• **Problem to solve**
Using the data below, copy every line that contains the word "failure".

• **The data**
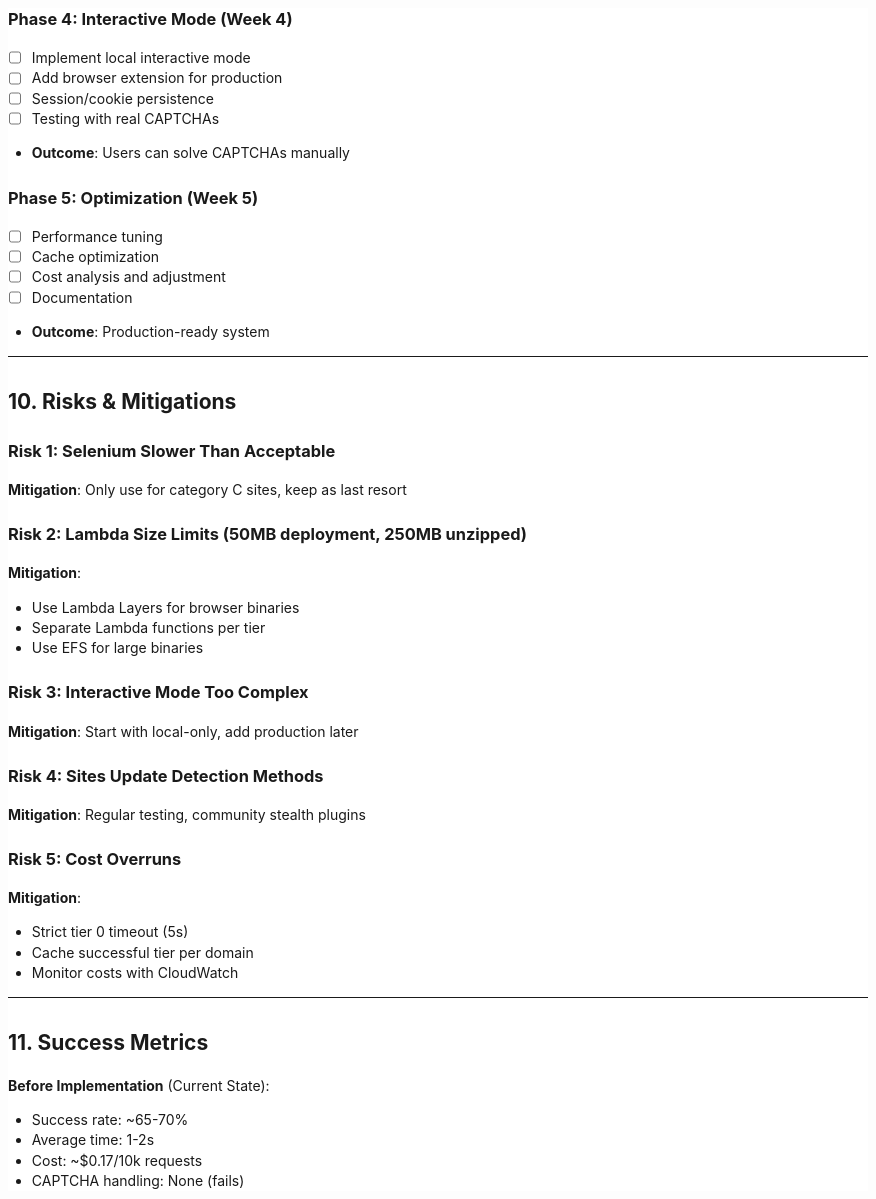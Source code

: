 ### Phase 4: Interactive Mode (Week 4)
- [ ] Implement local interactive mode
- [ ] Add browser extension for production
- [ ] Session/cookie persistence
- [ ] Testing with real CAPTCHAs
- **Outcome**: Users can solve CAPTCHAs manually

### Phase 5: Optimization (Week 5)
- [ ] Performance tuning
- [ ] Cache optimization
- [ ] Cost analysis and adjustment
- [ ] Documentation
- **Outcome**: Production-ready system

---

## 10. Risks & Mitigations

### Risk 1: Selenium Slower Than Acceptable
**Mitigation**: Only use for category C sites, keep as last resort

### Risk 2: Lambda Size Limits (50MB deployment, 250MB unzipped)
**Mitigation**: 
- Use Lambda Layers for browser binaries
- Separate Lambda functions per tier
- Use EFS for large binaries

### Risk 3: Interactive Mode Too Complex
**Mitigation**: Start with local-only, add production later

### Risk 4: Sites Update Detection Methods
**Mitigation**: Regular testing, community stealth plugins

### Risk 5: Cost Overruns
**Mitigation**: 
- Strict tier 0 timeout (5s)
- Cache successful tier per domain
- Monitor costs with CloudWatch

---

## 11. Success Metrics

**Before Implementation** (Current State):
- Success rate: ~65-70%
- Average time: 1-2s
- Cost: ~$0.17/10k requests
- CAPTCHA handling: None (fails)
---
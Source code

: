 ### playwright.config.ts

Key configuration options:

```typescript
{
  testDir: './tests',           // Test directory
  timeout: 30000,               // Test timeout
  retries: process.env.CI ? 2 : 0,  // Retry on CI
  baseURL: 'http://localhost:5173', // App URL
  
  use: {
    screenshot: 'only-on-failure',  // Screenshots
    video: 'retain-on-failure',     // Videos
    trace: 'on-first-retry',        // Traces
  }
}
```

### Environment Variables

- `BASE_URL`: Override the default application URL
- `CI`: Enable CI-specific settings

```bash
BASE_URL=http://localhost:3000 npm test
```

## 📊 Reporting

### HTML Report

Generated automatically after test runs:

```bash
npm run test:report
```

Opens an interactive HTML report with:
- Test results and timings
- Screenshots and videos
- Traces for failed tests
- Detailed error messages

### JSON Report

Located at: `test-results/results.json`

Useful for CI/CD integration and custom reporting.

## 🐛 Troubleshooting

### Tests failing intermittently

• **Task result**
    screenshot: 'only-on-failure',  // Screenshots
    video: 'retain-on-failure',     // Videos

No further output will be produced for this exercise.